The data:
---

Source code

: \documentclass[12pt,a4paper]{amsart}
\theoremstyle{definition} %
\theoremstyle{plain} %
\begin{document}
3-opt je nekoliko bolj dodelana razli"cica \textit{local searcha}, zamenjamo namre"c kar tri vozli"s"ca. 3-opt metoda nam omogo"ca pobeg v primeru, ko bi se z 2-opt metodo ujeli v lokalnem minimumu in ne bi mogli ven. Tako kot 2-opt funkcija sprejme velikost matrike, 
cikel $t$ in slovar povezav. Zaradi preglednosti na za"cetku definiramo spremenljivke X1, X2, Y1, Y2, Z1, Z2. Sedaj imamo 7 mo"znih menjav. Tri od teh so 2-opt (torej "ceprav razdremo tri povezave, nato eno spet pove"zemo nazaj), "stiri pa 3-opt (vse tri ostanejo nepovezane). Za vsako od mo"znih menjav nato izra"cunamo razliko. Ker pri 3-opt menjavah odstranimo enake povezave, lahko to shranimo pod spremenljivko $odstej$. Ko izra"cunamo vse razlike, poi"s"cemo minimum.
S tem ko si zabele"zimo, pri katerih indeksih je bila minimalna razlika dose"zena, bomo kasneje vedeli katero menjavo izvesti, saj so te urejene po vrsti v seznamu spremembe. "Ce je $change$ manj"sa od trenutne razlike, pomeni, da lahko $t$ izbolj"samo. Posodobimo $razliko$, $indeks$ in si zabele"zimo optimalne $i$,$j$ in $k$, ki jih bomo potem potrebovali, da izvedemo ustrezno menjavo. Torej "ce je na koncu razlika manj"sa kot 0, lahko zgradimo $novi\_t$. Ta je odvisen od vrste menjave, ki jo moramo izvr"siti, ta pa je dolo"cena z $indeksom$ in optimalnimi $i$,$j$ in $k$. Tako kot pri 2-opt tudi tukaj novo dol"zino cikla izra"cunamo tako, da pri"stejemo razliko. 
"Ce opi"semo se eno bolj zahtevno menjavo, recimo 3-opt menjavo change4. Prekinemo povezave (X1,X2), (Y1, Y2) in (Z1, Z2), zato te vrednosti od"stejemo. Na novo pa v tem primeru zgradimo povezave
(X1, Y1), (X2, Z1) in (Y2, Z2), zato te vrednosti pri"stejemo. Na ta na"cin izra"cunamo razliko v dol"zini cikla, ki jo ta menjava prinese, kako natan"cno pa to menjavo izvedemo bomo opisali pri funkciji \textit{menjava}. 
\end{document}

---

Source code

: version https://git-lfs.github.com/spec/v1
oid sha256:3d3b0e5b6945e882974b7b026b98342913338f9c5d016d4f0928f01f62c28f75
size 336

---

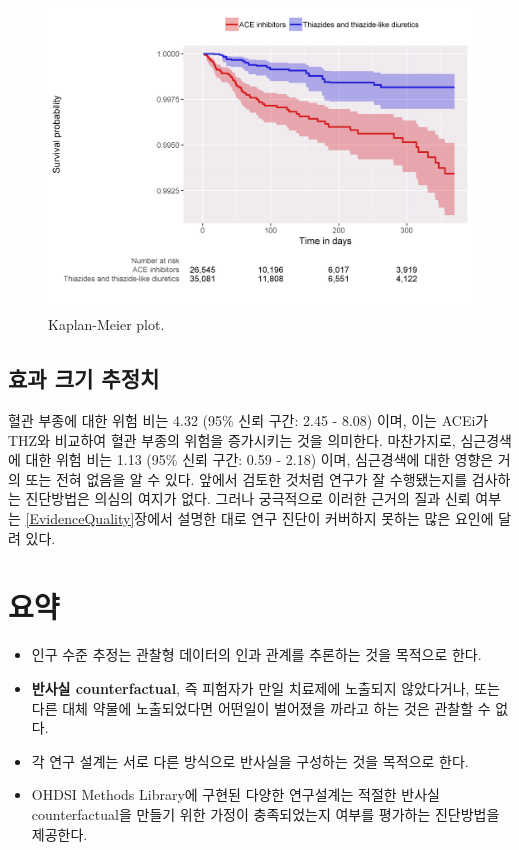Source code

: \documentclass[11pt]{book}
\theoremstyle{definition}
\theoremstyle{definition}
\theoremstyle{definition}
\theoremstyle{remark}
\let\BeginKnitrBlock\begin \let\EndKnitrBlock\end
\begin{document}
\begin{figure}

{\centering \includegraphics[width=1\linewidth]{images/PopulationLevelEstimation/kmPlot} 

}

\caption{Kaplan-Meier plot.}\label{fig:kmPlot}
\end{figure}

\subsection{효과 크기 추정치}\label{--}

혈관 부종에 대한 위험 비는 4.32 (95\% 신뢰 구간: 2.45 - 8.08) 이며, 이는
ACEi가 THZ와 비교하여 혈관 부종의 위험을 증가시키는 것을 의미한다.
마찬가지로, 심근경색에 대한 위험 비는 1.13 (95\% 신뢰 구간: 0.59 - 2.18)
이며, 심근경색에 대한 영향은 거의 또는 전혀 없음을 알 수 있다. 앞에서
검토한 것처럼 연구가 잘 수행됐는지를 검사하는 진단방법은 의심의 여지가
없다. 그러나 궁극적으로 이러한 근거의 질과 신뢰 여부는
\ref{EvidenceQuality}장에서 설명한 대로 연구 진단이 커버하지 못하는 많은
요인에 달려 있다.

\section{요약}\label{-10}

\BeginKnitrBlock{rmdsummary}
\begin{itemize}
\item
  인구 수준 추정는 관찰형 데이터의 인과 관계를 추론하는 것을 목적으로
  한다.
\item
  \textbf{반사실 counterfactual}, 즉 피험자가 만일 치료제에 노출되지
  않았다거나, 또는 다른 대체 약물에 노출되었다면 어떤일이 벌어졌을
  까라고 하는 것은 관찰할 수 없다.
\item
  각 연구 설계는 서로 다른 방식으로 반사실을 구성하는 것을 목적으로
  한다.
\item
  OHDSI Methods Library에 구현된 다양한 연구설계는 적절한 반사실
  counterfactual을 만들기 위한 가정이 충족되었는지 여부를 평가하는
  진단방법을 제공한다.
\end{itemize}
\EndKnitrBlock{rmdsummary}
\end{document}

---

Exercise objective: Look through the data above for the word "bomo". Report each line where it occurs.

Answer to the problem:
S tem ko si zabele"zimo, pri katerih indeksih je bila minimalna razlika dose"zena, bomo kasneje vedeli katero menjavo izvesti, saj so te urejene po vrsti v seznamu spremembe. "Ce je $change$ manj"sa od trenutne razlike, pomeni, da lahko $t$ izbolj"samo. Posodobimo $razliko$, $indeks$ in si zabele"zimo optimalne $i$,$j$ in $k$, ki jih bomo potem potrebovali, da izvedemo ustrezno menjavo. Torej "ce je na koncu razlika manj"sa kot 0, lahko zgradimo $novi\_t$. Ta je odvisen od vrste menjave, ki jo moramo izvr"siti, ta pa je dolo"cena z $indeksom$ in optimalnimi $i$,$j$ in $k$. Tako kot pri 2-opt tudi tukaj novo dol"zino cikla izra"cunamo tako, da pri"stejemo razliko. 
(X1, Y1), (X2, Z1) in (Y2, Z2), zato te vrednosti pri"stejemo. Na ta na"cin izra"cunamo razliko v dol"zini cikla, ki jo ta menjava prinese, kako natan"cno pa to menjavo izvedemo bomo opisali pri funkciji \textit{menjava}. 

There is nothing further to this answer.